* **THE PROBLEM**
Report each line of the records where "team" occurs.

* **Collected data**
··········

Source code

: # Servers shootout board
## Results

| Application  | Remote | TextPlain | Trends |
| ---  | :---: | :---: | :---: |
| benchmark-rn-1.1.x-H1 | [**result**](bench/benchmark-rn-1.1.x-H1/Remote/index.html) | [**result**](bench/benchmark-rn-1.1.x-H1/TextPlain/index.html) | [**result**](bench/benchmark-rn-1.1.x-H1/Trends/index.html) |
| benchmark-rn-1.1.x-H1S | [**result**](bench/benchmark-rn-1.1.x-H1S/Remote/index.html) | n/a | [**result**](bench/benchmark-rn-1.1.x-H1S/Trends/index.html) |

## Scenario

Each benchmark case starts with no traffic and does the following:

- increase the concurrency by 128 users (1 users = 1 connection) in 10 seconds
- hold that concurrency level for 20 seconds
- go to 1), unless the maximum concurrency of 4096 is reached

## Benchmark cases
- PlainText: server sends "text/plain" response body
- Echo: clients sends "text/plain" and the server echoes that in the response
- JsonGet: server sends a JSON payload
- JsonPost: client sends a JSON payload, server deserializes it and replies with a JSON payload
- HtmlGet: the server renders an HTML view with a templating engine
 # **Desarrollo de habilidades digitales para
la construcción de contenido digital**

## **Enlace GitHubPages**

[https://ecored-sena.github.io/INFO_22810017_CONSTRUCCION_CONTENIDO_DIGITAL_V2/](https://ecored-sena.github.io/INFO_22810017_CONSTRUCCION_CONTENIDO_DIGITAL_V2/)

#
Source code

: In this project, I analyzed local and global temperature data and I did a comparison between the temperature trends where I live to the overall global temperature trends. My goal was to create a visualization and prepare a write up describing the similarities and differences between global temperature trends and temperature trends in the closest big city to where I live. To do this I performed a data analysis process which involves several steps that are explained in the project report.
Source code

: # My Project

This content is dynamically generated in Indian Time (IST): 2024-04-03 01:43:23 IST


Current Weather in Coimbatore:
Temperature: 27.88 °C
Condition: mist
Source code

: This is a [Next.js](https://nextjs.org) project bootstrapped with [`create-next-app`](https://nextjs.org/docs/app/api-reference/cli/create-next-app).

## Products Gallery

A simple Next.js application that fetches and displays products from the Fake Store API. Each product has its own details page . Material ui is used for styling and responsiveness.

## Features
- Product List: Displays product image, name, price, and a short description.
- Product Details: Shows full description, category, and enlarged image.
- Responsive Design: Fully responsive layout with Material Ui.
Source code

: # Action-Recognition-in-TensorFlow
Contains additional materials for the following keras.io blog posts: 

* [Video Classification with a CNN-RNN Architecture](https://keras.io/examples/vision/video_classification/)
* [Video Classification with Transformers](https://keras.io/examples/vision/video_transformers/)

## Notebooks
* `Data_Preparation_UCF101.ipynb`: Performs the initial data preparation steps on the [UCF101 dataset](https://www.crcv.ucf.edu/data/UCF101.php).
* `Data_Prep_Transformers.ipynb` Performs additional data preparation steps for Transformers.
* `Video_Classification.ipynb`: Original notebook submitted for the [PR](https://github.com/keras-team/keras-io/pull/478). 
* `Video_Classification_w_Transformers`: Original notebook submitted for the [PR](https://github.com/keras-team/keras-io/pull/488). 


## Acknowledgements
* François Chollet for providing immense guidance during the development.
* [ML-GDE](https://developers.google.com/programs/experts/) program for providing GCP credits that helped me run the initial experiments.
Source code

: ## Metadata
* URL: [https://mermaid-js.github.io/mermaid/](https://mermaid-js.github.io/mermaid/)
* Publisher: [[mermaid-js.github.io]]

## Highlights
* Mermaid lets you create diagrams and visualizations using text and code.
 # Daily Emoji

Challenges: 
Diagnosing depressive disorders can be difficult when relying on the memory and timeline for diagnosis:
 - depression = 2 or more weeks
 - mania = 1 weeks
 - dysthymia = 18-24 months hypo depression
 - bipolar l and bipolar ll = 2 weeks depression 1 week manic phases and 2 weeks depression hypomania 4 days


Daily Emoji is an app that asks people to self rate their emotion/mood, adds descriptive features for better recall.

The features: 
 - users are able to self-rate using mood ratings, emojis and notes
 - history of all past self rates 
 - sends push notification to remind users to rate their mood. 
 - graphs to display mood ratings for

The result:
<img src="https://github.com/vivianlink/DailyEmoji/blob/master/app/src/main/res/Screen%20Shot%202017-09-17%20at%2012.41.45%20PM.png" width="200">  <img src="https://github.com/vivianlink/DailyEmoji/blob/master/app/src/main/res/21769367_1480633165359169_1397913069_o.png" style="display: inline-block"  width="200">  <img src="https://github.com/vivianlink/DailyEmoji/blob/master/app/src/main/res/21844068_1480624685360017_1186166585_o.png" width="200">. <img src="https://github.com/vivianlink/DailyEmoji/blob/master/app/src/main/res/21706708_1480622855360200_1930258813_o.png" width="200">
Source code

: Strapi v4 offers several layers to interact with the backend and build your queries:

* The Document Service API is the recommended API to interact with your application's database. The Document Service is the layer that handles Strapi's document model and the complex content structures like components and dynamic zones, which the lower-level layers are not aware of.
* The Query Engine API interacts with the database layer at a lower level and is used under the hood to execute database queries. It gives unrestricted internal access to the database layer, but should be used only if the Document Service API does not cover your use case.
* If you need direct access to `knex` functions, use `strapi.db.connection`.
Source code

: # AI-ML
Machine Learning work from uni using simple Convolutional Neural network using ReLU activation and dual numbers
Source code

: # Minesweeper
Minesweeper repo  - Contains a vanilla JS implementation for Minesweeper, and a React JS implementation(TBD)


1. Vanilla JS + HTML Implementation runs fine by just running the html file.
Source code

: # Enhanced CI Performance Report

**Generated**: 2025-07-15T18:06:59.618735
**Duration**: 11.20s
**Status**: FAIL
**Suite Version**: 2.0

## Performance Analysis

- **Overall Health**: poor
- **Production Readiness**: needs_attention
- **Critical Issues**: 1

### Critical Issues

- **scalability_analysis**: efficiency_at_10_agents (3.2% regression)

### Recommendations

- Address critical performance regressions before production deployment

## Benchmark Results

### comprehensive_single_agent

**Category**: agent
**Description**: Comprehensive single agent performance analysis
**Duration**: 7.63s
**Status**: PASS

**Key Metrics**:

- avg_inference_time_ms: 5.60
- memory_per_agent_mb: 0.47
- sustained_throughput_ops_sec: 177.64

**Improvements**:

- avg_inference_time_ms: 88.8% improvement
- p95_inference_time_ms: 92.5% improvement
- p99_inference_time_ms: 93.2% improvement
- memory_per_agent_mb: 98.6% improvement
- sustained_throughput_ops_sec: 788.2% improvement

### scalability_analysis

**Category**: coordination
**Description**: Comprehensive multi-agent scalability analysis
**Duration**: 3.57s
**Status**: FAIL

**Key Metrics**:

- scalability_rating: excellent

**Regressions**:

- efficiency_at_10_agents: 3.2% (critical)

··········

* **ANSWER BOX**
* `Video_Classification.ipynb`: Original notebook submitted for the [PR](https://github.com/keras-team/keras-io/pull/478). 
* `Video_Classification_w_Transformers`: Original notebook submitted for the [PR](https://github.com/keras-team/keras-io/pull/488). 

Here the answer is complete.